Part 2 reboots, a bit abruptly for the middle of an hour-long finale episode, to tell the story of Barney’s wedding an unspecified time in the future, and how the gang got from here to there. And naturally, we don’t find out at all how we got there. That doesn’t bother me, really. Par for the course. It’s not time for answers. What doesn’t work about Part 2 is the disconnect between that truly beautiful extended scene in airport security and the lack of surprise in the fact that all we get are surprises. Yeah, I get that it’s a big comment on misdirection. Barney proposes to Quinn, Ted doesn’t run off with Victoria (oh wait, he does! What?!), but when we get to the wedding at some point in the future, Robin is the bride and we already know Victoria isn’t the mother. But misdirection of this kind is a season finale staple. It’s not a clever trick to fail to show us how the trick is done. What makes a magic trick splendid is when what happens has an unexpected resonance, a philosophical or aesthetic transcendence, a suggestion that the mystery isn’t in how it was done but why it haunts us so.
“The Magician’s Code” bothers me because it seems to say that the writers think they’re doing something noble by not giving us answers. Again, don’t get me wrong; I don’t care nearly as much about what the answers are as about how they are presented, what emotions they invoke, what stories they end and begin. If that’s what HIMYM thinks magic really is -- misdirection -- I have to register disagreement. Misdirection is the method, not the magic. What disappoints me here is that Part 2 is all about the former, and like Barney’s self-satisfied “whaaa?” expression when he pulls the coin out of Quinn’s ear or the watering can out of his coat, the episode seems to expect us to applaud the mere presence of the twists and turns without worrying too much about whether they have any meaning.
Having said that, I have to admit the possibility that having been renewed quite early, the writers are playing a long game with this Magician’s Code trope. Season finale schmeason finale. We’re still in the middle of the trick. The magician has made his flourishes on stage, the lady has disappeared from the box, but the way she will come back and what might appear with her and who might disappear instead is still to come. I can only think of a few occasions when the creative team has whiffed on the emotional resonance front completely. Something tells me the twists upon twists, the dramatic reveals, the surface mystery connected to the flash-forward wedding and of course to the eternally-delayed titular mother, are not really meant to be enough for us. The trick will continue to unfold.
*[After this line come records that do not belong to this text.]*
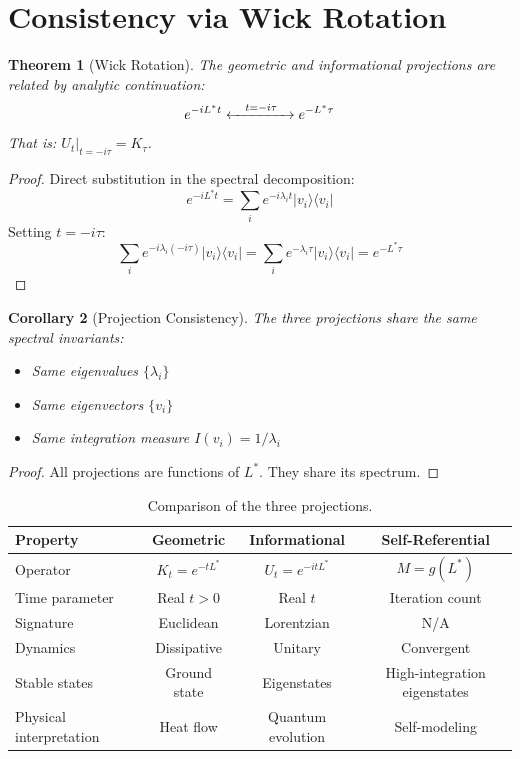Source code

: \documentclass[11pt,a4paper]{article}
\theoremstyle{plain}
\newtheorem{theorem}{Theorem}[section]
\newtheorem{corollary}[theorem]{Corollary}
\theoremstyle{definition}
\theoremstyle{remark}
\newcommand{\Laplacian}{L^*}
\begin{document}
\section{Consistency via Wick Rotation}

\begin{theorem}[Wick Rotation]\label{thm:wick}
The geometric and informational projections are related by analytic continuation:
\begin{equation}
e^{-i\Laplacian t} \xleftrightarrow{\quad t = -i\tau \quad} e^{-\Laplacian \tau}
\end{equation}
That is: $U_t |_{t = -i\tau} = K_\tau$.
\end{theorem}

\begin{proof}
Direct substitution in the spectral decomposition:
\[
e^{-i\Laplacian t} = \sum_i e^{-i\lambda_i t} |v_i\rangle\langle v_i|
\]
Setting $t = -i\tau$:
\[
\sum_i e^{-i\lambda_i (-i\tau)} |v_i\rangle\langle v_i| = \sum_i e^{-\lambda_i \tau} |v_i\rangle\langle v_i| = e^{-\Laplacian \tau}
\]
\end{proof}

\begin{corollary}[Projection Consistency]\label{cor:consistency}
The three projections share the same spectral invariants:
\begin{itemize}[noitemsep]
    \item Same eigenvalues $\{\lambda_i\}$
    \item Same eigenvectors $\{v_i\}$
    \item Same integration measure $I(v_i) = 1/\lambda_i$
\end{itemize}
\end{corollary}

\begin{proof}
All projections are functions of $\Laplacian$. They share its spectrum.
\end{proof}

\begin{table}[h]
\centering
\begin{tabular}{@{}lccc@{}}
\toprule
\textbf{Property} & \textbf{Geometric} & \textbf{Informational} & \textbf{Self-Referential} \\
\midrule
Operator & $K_t = e^{-t\Laplacian}$ & $U_t = e^{-it\Laplacian}$ & $M = g(\Laplacian)$ \\
Time parameter & Real $t > 0$ & Real $t$ & Iteration count \\
Signature & Euclidean & Lorentzian & N/A \\
Dynamics & Dissipative & Unitary & Convergent \\
Stable states & Ground state & Eigenstates & High-integration eigenstates \\
Physical interpretation & Heat flow & Quantum evolution & Self-modeling \\
\bottomrule
\end{tabular}
\caption{Comparison of the three projections.}
\label{tab:projections}
\end{table}
\end{document}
Maybe. If I’m right, then this is quite a piece of misdirection in itself, the form of a season finale with all its cliffhangers and switchbacks but really meant to be a comment on how that’s not what the show’s all about. But that’s quite a leap. For now, a cigar is just a cigar, and a finale with a lot of things happening is just par for the course.
- Best instruction from Robin to Lily: “Get on all fours, it widens your hindquarters.”
- Best throwaway line, after Ted And The Cuban Sandwich Crisis: “That was not cool, Ted!” “Contraction!” “That … wasn’t cool, Ted?”
- Chris Elliot has been underutilized as Lily’s dad, but it might all be worth it for his string of complications delivered to child Lily about to undergo a tonsillectomy: “If you permanently lose the ability to speak, we’ll give you a chalkboard.”
- So many callbacks. I liked the Proclaimers playing during the flashback of beer-stealing Lily diving headfirst into the car. You?
- Are banana peels slippery? Ask the A.V. Club got there first, friends. Read and learn.